Ultimately, I am chasing freedom. That’s what I’m doing out here. That’s why I’ve peaced out of the United States for the foreseeable future, maybe to not return. Maybe to return. I don’t know. I don’t need to know.
By casting categories on my own self, and telling myself the only proper and respectful thing is to love everything about this like all the missionaries and teachers before you, I am locking me in a cage. And then misunderstanding this rebellion within me for just a weakness of cultural adaptation.
I don’t seek to understand, because understanding I think is itself a fallacy.
You think that, yes, finally, I understand this place! I understand the culture and the customs! Then you meet someone who does not fit in with your understanding and your entire foundation is undermined by an individual. But the individual makes up the whole, yes? So how can you understand the whole without factoring in this individual?
Everything breaks and you feel disheveled because your foundation for understanding has been threatened.
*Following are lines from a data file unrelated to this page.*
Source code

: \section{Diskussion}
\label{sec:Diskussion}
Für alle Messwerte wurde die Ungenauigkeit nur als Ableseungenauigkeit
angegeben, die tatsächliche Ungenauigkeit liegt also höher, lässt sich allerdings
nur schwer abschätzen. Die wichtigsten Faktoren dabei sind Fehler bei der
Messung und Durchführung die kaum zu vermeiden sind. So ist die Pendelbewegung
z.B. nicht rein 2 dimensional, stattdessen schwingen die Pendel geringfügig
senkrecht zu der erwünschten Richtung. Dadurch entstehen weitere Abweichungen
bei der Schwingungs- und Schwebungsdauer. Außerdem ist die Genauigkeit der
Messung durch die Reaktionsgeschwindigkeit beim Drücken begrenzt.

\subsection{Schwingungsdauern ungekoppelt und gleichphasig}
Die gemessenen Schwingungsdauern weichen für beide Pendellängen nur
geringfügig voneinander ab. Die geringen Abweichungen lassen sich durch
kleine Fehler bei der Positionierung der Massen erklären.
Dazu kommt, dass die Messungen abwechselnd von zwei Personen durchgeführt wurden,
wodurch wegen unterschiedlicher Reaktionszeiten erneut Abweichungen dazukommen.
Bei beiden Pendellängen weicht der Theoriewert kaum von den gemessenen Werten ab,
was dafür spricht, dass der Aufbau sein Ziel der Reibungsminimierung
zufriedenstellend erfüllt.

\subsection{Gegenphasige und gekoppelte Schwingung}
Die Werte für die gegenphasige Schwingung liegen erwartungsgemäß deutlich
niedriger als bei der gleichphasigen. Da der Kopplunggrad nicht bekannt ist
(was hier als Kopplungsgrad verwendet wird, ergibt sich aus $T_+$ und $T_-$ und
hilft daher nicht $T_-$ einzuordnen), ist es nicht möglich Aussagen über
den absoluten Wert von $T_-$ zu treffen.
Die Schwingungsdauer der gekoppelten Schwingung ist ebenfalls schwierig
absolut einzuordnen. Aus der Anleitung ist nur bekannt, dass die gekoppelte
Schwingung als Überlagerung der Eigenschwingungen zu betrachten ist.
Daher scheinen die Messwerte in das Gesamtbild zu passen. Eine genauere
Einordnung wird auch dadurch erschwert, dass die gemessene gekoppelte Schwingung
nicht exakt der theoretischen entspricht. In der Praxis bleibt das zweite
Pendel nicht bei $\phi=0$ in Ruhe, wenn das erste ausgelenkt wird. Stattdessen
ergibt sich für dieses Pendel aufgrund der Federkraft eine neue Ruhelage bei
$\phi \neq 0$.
So I’m not here to understand. I’m not here to force myself to love anything.
I am here to listen to the call to prayer. And to smell the rice cooking in the alley behind my little cave of wonders. To hear the frogs falling head over heels in love with each other. To meet Arlin. To meet Ms. Tyrine. To have a conversation with Don.
To find freedom. To study myself. To learn that I will never reach learned and yet there is no point in not moving that direction anyways.